§ Working data:
* * * *

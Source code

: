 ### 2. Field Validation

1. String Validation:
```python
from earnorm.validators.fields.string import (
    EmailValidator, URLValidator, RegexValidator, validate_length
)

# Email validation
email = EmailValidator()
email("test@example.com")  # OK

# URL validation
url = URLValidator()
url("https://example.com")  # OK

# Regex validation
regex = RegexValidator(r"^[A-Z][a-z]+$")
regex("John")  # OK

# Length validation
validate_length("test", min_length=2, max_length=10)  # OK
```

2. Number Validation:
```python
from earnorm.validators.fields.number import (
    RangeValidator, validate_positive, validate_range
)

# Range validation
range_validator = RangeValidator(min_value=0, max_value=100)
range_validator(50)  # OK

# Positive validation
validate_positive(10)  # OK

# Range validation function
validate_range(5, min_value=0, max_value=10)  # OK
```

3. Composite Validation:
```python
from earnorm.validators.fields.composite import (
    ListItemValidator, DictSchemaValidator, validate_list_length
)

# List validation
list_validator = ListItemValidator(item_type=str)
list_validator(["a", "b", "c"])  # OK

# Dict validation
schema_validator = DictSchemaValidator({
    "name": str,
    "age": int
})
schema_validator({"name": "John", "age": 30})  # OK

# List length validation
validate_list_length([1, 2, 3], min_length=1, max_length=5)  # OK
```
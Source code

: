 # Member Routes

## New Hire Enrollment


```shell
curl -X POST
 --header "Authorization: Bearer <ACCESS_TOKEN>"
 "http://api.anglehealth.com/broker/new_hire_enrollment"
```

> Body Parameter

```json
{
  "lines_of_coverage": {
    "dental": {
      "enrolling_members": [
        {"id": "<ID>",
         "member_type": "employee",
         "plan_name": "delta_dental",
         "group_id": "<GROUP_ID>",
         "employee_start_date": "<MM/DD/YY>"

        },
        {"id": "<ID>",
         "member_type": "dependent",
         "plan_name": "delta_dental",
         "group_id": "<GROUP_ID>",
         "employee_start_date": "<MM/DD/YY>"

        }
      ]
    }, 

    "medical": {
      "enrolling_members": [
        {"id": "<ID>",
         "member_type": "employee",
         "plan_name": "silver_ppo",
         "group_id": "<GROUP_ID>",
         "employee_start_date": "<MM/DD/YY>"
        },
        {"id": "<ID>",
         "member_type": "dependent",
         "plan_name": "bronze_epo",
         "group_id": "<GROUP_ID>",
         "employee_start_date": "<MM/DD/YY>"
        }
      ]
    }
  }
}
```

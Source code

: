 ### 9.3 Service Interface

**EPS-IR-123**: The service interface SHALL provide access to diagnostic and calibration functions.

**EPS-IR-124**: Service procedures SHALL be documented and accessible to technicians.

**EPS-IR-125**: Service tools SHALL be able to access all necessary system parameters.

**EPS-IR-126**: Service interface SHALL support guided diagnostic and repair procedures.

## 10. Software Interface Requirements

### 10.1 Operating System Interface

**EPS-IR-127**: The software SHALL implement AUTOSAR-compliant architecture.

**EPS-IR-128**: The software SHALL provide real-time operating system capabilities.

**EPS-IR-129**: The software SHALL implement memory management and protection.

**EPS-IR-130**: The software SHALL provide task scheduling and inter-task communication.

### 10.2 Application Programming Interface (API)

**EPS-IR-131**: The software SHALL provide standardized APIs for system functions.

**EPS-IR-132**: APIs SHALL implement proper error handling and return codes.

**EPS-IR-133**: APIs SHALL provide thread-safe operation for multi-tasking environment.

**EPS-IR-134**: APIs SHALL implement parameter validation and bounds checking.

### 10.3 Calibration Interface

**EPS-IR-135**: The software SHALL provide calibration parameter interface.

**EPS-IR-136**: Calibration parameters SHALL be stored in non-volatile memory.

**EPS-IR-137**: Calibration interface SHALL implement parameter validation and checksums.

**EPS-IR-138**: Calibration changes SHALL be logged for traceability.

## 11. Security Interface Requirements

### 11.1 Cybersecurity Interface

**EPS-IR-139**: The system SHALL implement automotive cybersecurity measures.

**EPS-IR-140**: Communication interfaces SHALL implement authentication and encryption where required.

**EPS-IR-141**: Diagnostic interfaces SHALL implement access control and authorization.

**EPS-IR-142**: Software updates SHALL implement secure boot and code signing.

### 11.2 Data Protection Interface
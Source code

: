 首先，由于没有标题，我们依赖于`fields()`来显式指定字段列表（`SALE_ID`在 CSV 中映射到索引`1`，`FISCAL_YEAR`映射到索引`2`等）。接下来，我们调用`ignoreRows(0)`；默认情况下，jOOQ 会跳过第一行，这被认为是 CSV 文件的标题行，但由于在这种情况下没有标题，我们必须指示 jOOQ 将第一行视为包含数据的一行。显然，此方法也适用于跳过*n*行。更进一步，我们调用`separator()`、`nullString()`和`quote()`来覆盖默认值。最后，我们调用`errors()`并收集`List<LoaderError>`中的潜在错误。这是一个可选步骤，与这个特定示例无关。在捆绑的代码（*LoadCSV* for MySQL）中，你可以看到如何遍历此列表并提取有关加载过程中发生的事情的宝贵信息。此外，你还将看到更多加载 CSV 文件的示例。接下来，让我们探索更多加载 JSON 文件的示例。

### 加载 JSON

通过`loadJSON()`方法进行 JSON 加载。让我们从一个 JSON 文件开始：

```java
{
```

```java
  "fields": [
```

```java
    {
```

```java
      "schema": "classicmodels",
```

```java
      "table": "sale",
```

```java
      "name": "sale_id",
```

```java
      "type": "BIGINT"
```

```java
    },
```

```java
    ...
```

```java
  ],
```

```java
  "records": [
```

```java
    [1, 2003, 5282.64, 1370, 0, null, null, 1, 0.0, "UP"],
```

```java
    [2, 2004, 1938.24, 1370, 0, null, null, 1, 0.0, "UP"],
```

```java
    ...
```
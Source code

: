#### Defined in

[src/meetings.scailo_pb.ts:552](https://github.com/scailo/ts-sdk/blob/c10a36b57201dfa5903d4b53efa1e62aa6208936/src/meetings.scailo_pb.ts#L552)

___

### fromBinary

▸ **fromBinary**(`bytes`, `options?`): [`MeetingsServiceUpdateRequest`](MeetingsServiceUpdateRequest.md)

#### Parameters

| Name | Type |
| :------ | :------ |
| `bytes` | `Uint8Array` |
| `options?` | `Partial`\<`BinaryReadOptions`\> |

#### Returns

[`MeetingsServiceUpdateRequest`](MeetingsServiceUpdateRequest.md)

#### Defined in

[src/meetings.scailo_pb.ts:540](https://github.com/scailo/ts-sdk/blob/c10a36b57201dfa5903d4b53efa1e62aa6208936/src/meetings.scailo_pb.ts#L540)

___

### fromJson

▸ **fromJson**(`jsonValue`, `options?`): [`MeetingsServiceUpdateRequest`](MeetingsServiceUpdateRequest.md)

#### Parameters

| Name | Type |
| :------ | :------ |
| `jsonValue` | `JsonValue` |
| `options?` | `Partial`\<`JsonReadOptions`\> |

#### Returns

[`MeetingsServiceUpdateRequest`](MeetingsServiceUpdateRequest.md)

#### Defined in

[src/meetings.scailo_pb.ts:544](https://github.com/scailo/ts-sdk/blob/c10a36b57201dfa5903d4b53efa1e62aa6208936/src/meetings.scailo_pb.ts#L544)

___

* * * *

Transcribe each of the records verbatim.

Source code

: ### 2. Field Validation

1. String Validation:
```python
from earnorm.validators.fields.string import (
    EmailValidator, URLValidator, RegexValidator, validate_length
)

# Email validation
email = EmailValidator()
email("test@example.com")  # OK

# URL validation
url = URLValidator()
url("https://example.com")  # OK

# Regex validation
regex = RegexValidator(r"^[A-Z][a-z]+$")
regex("John")  # OK

# Length validation
validate_length("test", min_length=2, max_length=10)  # OK
```

2. Number Validation:
```python
from earnorm.validators.fields.number import (
    RangeValidator, validate_positive, validate_range
)

# Range validation
range_validator = RangeValidator(min_value=0, max_value=100)
range_validator(50)  # OK

# Positive validation
validate_positive(10)  # OK

# Range validation function
validate_range(5, min_value=0, max_value=10)  # OK
```

3. Composite Validation:
```python
from earnorm.validators.fields.composite import (
    ListItemValidator, DictSchemaValidator, validate_list_length
)

# List validation
list_validator = ListItemValidator(item_type=str)
list_validator(["a", "b", "c"])  # OK

# Dict validation
schema_validator = DictSchemaValidator({
    "name": str,
    "age": int
})
schema_validator({"name": "John", "age": 30})  # OK

# List length validation
validate_list_length([1, 2, 3], min_length=1, max_length=5)  # OK
```
Source code

: # Member Routes

## New Hire Enrollment


```shell
curl -X POST
 --header "Authorization: Bearer <ACCESS_TOKEN>"
 "http://api.anglehealth.com/broker/new_hire_enrollment"
```

> Body Parameter

```json
{
  "lines_of_coverage": {
    "dental": {
      "enrolling_members": [
        {"id": "<ID>",
         "member_type": "employee",
         "plan_name": "delta_dental",
         "group_id": "<GROUP_ID>",
         "employee_start_date": "<MM/DD/YY>"

        },
        {"id": "<ID>",
         "member_type": "dependent",
         "plan_name": "delta_dental",
         "group_id": "<GROUP_ID>",
         "employee_start_date": "<MM/DD/YY>"

        }
      ]
    }, 

    "medical": {
      "enrolling_members": [
        {"id": "<ID>",
         "member_type": "employee",
         "plan_name": "silver_ppo",
         "group_id": "<GROUP_ID>",
         "employee_start_date": "<MM/DD/YY>"
        },
        {"id": "<ID>",
         "member_type": "dependent",
         "plan_name": "bronze_epo",
         "group_id": "<GROUP_ID>",
         "employee_start_date": "<MM/DD/YY>"
        }
      ]
    }
  }
}
```

Source code

: ### 9.3 Service Interface

**EPS-IR-123**: The service interface SHALL provide access to diagnostic and calibration functions.

**EPS-IR-124**: Service procedures SHALL be documented and accessible to technicians.

**EPS-IR-125**: Service tools SHALL be able to access all necessary system parameters.

**EPS-IR-126**: Service interface SHALL support guided diagnostic and repair procedures.

## 10. Software Interface Requirements

### 10.1 Operating System Interface

**EPS-IR-127**: The software SHALL implement AUTOSAR-compliant architecture.

**EPS-IR-128**: The software SHALL provide real-time operating system capabilities.

**EPS-IR-129**: The software SHALL implement memory management and protection.

**EPS-IR-130**: The software SHALL provide task scheduling and inter-task communication.

### 10.2 Application Programming Interface (API)

**EPS-IR-131**: The software SHALL provide standardized APIs for system functions.

**EPS-IR-132**: APIs SHALL implement proper error handling and return codes.

**EPS-IR-133**: APIs SHALL provide thread-safe operation for multi-tasking environment.

**EPS-IR-134**: APIs SHALL implement parameter validation and bounds checking.

### 10.3 Calibration Interface

**EPS-IR-135**: The software SHALL provide calibration parameter interface.

**EPS-IR-136**: Calibration parameters SHALL be stored in non-volatile memory.

**EPS-IR-137**: Calibration interface SHALL implement parameter validation and checksums.

**EPS-IR-138**: Calibration changes SHALL be logged for traceability.

## 11. Security Interface Requirements

### 11.1 Cybersecurity Interface

**EPS-IR-139**: The system SHALL implement automotive cybersecurity measures.

**EPS-IR-140**: Communication interfaces SHALL implement authentication and encryption where required.

**EPS-IR-141**: Diagnostic interfaces SHALL implement access control and authorization.

**EPS-IR-142**: Software updates SHALL implement secure boot and code signing.

### 11.2 Data Protection Interface
Source code

: 首先，由于没有标题，我们依赖于`fields()`来显式指定字段列表（`SALE_ID`在 CSV 中映射到索引`1`，`FISCAL_YEAR`映射到索引`2`等）。接下来，我们调用`ignoreRows(0)`；默认情况下，jOOQ 会跳过第一行，这被认为是 CSV 文件的标题行，但由于在这种情况下没有标题，我们必须指示 jOOQ 将第一行视为包含数据的一行。显然，此方法也适用于跳过*n*行。更进一步，我们调用`separator()`、`nullString()`和`quote()`来覆盖默认值。最后，我们调用`errors()`并收集`List<LoaderError>`中的潜在错误。这是一个可选步骤，与这个特定示例无关。在捆绑的代码（*LoadCSV* for MySQL）中，你可以看到如何遍历此列表并提取有关加载过程中发生的事情的宝贵信息。此外，你还将看到更多加载 CSV 文件的示例。接下来，让我们探索更多加载 JSON 文件的示例。

### 加载 JSON

通过`loadJSON()`方法进行 JSON 加载。让我们从一个 JSON 文件开始：

```java
{
```

```java
  "fields": [
```

```java
    {
```

```java
      "schema": "classicmodels",
```

```java
      "table": "sale",
```

```java
      "name": "sale_id",
```

```java
      "type": "BIGINT"
```

```java
    },
```

```java
    ...
```

```java
  ],
```

```java
  "records": [
```

```java
    [1, 2003, 5282.64, 1370, 0, null, null, 1, 0.0, "UP"],
```

```java
    [2, 2004, 1938.24, 1370, 0, null, null, 1, 0.0, "UP"],
```

```java
    ...
```
Source code

:#### Defined in

[src/meetings.scailo_pb.ts:552](https://github.com/scailo/ts-sdk/blob/c10a36b57201dfa5903d4b53efa1e62aa6208936/src/meetings.scailo_pb.ts#L552)

___

### fromBinary

▸ **fromBinary**(`bytes`, `options?`): [`MeetingsServiceUpdateRequest`](MeetingsServiceUpdateRequest.md)

#### Parameters

| Name | Type |
| :------ | :------ |
| `bytes` | `Uint8Array` |
| `options?` | `Partial`\<`BinaryReadOptions`\> |

#### Returns

[`MeetingsServiceUpdateRequest`](MeetingsServiceUpdateRequest.md)

#### Defined in

[src/meetings.scailo_pb.ts:540](https://github.com/scailo/ts-sdk/blob/c10a36b57201dfa5903d4b53efa1e62aa6208936/src/meetings.scailo_pb.ts#L540)

___

### fromJson

▸ **fromJson**(`jsonValue`, `options?`): [`MeetingsServiceUpdateRequest`](MeetingsServiceUpdateRequest.md)

#### Parameters

| Name | Type |
| :------ | :------ |
| `jsonValue` | `JsonValue` |
| `options?` | `Partial`\<`JsonReadOptions`\> |

#### Returns

[`MeetingsServiceUpdateRequest`](MeetingsServiceUpdateRequest.md)

#### Defined in

[src/meetings.scailo_pb.ts:544](https://github.com/scailo/ts-sdk/blob/c10a36b57201dfa5903d4b53efa1e62aa6208936/src/meetings.scailo_pb.ts#L544)

___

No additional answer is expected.